### [Task to complete]
Copy every record exactly, and keep the pictures out.

━━ Data for processing

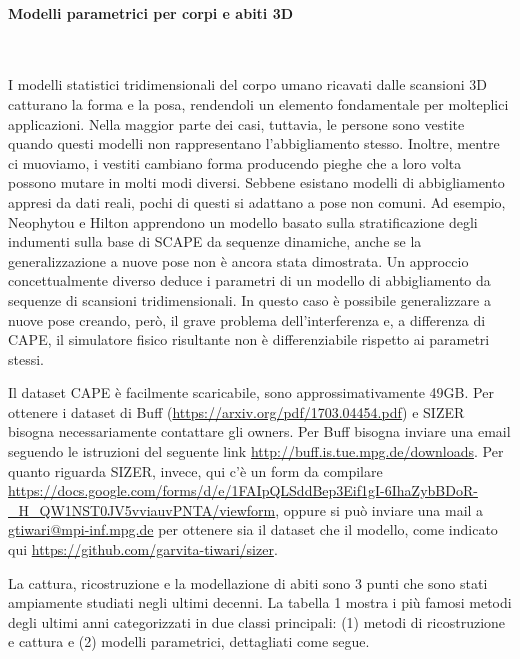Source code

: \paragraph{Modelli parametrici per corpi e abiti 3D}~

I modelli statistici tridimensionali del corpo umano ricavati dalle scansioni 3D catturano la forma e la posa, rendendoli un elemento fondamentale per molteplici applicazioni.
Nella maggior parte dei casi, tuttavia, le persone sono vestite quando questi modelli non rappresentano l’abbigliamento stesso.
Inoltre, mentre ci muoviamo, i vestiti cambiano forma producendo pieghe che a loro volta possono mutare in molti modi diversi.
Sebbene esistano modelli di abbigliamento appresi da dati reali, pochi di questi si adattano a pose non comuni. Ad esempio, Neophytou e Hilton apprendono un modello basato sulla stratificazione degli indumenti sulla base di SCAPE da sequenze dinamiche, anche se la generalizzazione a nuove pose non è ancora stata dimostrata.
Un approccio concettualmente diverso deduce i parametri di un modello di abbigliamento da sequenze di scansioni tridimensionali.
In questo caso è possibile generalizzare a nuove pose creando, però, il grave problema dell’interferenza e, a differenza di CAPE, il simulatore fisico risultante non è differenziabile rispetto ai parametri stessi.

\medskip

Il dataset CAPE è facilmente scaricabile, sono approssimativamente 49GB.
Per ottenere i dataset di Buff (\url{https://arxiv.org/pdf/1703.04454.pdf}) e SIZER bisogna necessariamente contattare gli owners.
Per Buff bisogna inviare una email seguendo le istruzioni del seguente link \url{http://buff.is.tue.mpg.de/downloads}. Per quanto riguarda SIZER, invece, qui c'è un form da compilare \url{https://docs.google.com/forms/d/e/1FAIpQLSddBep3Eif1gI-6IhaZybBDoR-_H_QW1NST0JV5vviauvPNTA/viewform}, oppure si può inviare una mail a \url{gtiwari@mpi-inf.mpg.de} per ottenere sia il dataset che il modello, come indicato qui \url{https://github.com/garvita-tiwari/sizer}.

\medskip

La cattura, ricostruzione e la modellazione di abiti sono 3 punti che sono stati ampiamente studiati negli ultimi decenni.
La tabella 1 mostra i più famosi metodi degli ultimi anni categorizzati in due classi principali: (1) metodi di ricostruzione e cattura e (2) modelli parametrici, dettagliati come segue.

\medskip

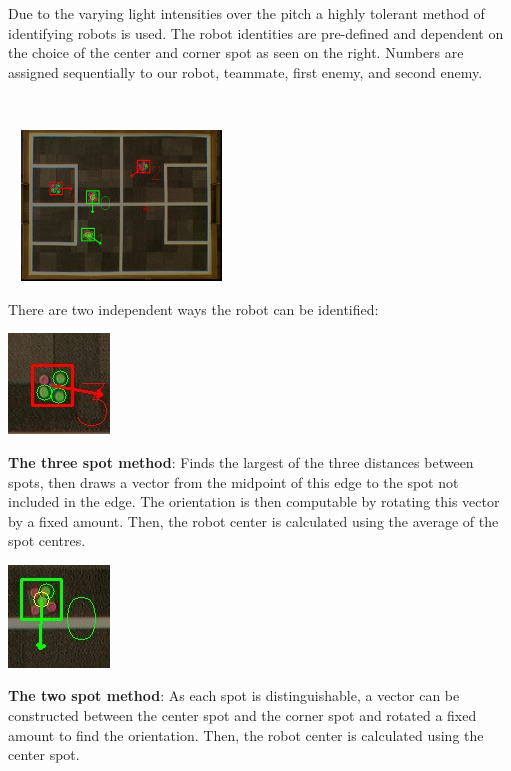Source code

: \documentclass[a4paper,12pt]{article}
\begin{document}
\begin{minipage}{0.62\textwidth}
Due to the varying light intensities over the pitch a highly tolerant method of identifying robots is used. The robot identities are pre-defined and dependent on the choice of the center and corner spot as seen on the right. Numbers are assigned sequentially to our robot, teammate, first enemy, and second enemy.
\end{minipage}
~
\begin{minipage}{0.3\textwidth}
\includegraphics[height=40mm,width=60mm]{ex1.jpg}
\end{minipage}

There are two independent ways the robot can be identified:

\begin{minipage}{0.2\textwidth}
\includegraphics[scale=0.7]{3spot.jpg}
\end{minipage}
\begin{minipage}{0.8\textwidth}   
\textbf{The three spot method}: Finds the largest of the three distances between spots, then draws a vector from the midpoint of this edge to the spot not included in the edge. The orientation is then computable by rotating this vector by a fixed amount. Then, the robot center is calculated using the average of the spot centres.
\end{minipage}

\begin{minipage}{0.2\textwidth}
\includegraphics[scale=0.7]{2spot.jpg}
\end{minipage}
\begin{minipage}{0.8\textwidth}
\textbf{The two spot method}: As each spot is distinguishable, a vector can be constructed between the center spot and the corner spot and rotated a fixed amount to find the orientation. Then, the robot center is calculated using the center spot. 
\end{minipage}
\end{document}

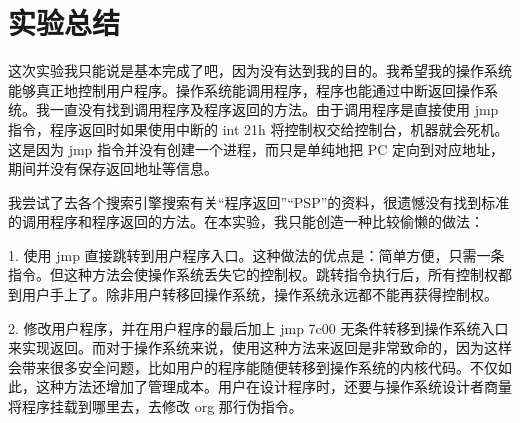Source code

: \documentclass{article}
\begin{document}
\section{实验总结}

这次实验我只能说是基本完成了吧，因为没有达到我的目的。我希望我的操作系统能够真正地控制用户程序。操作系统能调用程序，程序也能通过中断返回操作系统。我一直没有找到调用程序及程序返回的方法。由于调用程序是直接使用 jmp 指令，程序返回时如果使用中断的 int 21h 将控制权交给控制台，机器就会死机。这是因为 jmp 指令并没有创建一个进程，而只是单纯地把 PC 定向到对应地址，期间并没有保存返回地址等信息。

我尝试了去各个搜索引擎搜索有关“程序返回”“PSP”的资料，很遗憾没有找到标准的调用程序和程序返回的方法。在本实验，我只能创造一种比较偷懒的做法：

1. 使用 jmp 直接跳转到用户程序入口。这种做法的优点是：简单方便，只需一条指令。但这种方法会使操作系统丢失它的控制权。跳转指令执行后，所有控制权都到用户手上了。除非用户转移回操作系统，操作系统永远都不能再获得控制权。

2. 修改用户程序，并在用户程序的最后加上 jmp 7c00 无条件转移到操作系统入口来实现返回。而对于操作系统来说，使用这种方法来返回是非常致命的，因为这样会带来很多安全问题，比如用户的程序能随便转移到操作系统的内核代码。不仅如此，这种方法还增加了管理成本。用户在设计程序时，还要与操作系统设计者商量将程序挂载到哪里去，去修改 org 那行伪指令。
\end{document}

━━━━

### [Result]
Source code

: \paragraph{Modelli parametrici per corpi e abiti 3D}~

I modelli statistici tridimensionali del corpo umano ricavati dalle scansioni 3D catturano la forma e la posa, rendendoli un elemento fondamentale per molteplici applicazioni.
Nella maggior parte dei casi, tuttavia, le persone sono vestite quando questi modelli non rappresentano l’abbigliamento stesso.
Inoltre, mentre ci muoviamo, i vestiti cambiano forma producendo pieghe che a loro volta possono mutare in molti modi diversi.
Sebbene esistano modelli di abbigliamento appresi da dati reali, pochi di questi si adattano a pose non comuni. Ad esempio, Neophytou e Hilton apprendono un modello basato sulla stratificazione degli indumenti sulla base di SCAPE da sequenze dinamiche, anche se la generalizzazione a nuove pose non è ancora stata dimostrata.
Un approccio concettualmente diverso deduce i parametri di un modello di abbigliamento da sequenze di scansioni tridimensionali.
In questo caso è possibile generalizzare a nuove pose creando, però, il grave problema dell’interferenza e, a differenza di CAPE, il simulatore fisico risultante non è differenziabile rispetto ai parametri stessi.

\medskip

Il dataset CAPE è facilmente scaricabile, sono approssimativamente 49GB.
Per ottenere i dataset di Buff (\url{https://arxiv.org/pdf/1703.04454.pdf}) e SIZER bisogna necessariamente contattare gli owners.
Per Buff bisogna inviare una email seguendo le istruzioni del seguente link \url{http://buff.is.tue.mpg.de/downloads}. Per quanto riguarda SIZER, invece, qui c'è un form da compilare \url{https://docs.google.com/forms/d/e/1FAIpQLSddBep3Eif1gI-6IhaZybBDoR-_H_QW1NST0JV5vviauvPNTA/viewform}, oppure si può inviare una mail a \url{gtiwari@mpi-inf.mpg.de} per ottenere sia il dataset che il modello, come indicato qui \url{https://github.com/garvita-tiwari/sizer}.

\medskip

La cattura, ricostruzione e la modellazione di abiti sono 3 punti che sono stati ampiamente studiati negli ultimi decenni.
La tabella 1 mostra i più famosi metodi degli ultimi anni categorizzati in due classi principali: (1) metodi di ricostruzione e cattura e (2) modelli parametrici, dettagliati come segue.

\medskip

Source code

: \documentclass[a4paper,12pt]{article}
\begin{document}
\begin{minipage}{0.62\textwidth}
Due to the varying light intensities over the pitch a highly tolerant method of identifying robots is used. The robot identities are pre-defined and dependent on the choice of the center and corner spot as seen on the right. Numbers are assigned sequentially to our robot, teammate, first enemy, and second enemy.
\end{minipage}
~
\begin{minipage}{0.3\textwidth}
\includegraphics[height=40mm,width=60mm]{ex1.jpg}
\end{minipage}

There are two independent ways the robot can be identified:

\begin{minipage}{0.2\textwidth}
\includegraphics[scale=0.7]{3spot.jpg}
\end{minipage}
\begin{minipage}{0.8\textwidth}   
\textbf{The three spot method}: Finds the largest of the three distances between spots, then draws a vector from the midpoint of this edge to the spot not included in the edge. The orientation is then computable by rotating this vector by a fixed amount. Then, the robot center is calculated using the average of the spot centres.
\end{minipage}

\begin{minipage}{0.2\textwidth}
\includegraphics[scale=0.7]{2spot.jpg}
\end{minipage}
\begin{minipage}{0.8\textwidth}
\textbf{The two spot method}: As each spot is distinguishable, a vector can be constructed between the center spot and the corner spot and rotated a fixed amount to find the orientation. Then, the robot center is calculated using the center spot. 
\end{minipage}
\end{document}

Source code

: \documentclass{article}
\begin{document}
\section{实验总结}

这次实验我只能说是基本完成了吧，因为没有达到我的目的。我希望我的操作系统能够真正地控制用户程序。操作系统能调用程序，程序也能通过中断返回操作系统。我一直没有找到调用程序及程序返回的方法。由于调用程序是直接使用 jmp 指令，程序返回时如果使用中断的 int 21h 将控制权交给控制台，机器就会死机。这是因为 jmp 指令并没有创建一个进程，而只是单纯地把 PC 定向到对应地址，期间并没有保存返回地址等信息。

我尝试了去各个搜索引擎搜索有关“程序返回”“PSP”的资料，很遗憾没有找到标准的调用程序和程序返回的方法。在本实验，我只能创造一种比较偷懒的做法：

1. 使用 jmp 直接跳转到用户程序入口。这种做法的优点是：简单方便，只需一条指令。但这种方法会使操作系统丢失它的控制权。跳转指令执行后，所有控制权都到用户手上了。除非用户转移回操作系统，操作系统永远都不能再获得控制权。

2. 修改用户程序，并在用户程序的最后加上 jmp 7c00 无条件转移到操作系统入口来实现返回。而对于操作系统来说，使用这种方法来返回是非常致命的，因为这样会带来很多安全问题，比如用户的程序能随便转移到操作系统的内核代码。不仅如此，这种方法还增加了管理成本。用户在设计程序时，还要与操作系统设计者商量将程序挂载到哪里去，去修改 org 那行伪指令。
\end{document}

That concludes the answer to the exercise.